■ Work required: Here is the task for the records below: repeat exactly the lines from the one with "definierten, Element ab." to the one with "Artikel und Absätze", both included, and nothing else.

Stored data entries
>>>>>

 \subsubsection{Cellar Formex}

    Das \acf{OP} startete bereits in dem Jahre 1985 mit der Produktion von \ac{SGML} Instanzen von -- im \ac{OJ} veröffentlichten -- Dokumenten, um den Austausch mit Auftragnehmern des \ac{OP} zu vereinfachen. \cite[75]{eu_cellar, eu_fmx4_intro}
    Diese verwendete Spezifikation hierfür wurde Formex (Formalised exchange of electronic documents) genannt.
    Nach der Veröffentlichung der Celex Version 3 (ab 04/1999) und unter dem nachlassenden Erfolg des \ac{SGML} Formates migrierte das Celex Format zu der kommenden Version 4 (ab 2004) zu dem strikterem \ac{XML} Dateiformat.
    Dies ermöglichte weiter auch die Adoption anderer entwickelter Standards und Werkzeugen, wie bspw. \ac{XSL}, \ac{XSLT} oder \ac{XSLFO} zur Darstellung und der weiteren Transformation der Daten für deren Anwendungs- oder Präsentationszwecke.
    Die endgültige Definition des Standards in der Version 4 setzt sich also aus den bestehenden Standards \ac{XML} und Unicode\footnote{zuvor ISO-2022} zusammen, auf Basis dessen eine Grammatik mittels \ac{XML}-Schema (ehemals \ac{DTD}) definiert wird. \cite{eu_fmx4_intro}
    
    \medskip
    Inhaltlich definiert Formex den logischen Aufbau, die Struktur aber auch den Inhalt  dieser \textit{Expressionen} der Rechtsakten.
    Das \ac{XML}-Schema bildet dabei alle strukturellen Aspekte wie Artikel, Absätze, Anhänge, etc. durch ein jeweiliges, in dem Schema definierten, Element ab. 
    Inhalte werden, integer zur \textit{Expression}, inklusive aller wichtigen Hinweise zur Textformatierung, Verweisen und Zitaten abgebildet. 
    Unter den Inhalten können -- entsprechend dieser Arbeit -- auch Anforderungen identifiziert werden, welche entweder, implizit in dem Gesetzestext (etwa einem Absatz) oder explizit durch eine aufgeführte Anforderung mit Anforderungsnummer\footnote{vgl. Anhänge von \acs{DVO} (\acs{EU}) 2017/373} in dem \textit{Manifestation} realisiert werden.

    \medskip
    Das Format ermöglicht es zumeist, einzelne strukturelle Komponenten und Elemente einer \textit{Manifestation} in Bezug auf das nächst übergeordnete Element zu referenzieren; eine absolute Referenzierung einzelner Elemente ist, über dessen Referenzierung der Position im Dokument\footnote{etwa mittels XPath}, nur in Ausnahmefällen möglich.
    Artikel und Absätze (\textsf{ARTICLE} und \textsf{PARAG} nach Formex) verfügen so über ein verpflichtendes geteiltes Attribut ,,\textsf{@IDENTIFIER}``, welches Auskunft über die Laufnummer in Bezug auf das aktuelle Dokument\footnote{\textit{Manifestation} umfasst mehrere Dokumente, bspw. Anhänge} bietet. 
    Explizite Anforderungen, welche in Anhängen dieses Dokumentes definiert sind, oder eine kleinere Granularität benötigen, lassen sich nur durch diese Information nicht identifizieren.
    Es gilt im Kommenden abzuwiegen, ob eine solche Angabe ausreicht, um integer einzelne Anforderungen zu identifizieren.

<<<<<

■ Result for this exercise:
    Das \ac{XML}-Schema bildet dabei alle strukturellen Aspekte wie Artikel, Absätze, Anhänge, etc. durch ein jeweiliges, in dem Schema definierten, Element ab. 
    Inhalte werden, integer zur \textit{Expression}, inklusive aller wichtigen Hinweise zur Textformatierung, Verweisen und Zitaten abgebildet. 
    Unter den Inhalten können -- entsprechend dieser Arbeit -- auch Anforderungen identifiziert werden, welche entweder, implizit in dem Gesetzestext (etwa einem Absatz) oder explizit durch eine aufgeführte Anforderung mit Anforderungsnummer\footnote{vgl. Anhänge von \acs{DVO} (\acs{EU}) 2017/373} in dem \textit{Manifestation} realisiert werden.

    \medskip
    Das Format ermöglicht es zumeist, einzelne strukturelle Komponenten und Elemente einer \textit{Manifestation} in Bezug auf das nächst übergeordnete Element zu referenzieren; eine absolute Referenzierung einzelner Elemente ist, über dessen Referenzierung der Position im Dokument\footnote{etwa mittels XPath}, nur in Ausnahmefällen möglich.
    Artikel und Absätze (\textsf{ARTICLE} und \textsf{PARAG} nach Formex) verfügen so über ein verpflichtendes geteiltes Attribut ,,\textsf{@IDENTIFIER}``, welches Auskunft über die Laufnummer in Bezug auf das aktuelle Dokument\footnote{\textit{Manifestation} umfasst mehrere Dokumente, bspw. Anhänge} bietet. 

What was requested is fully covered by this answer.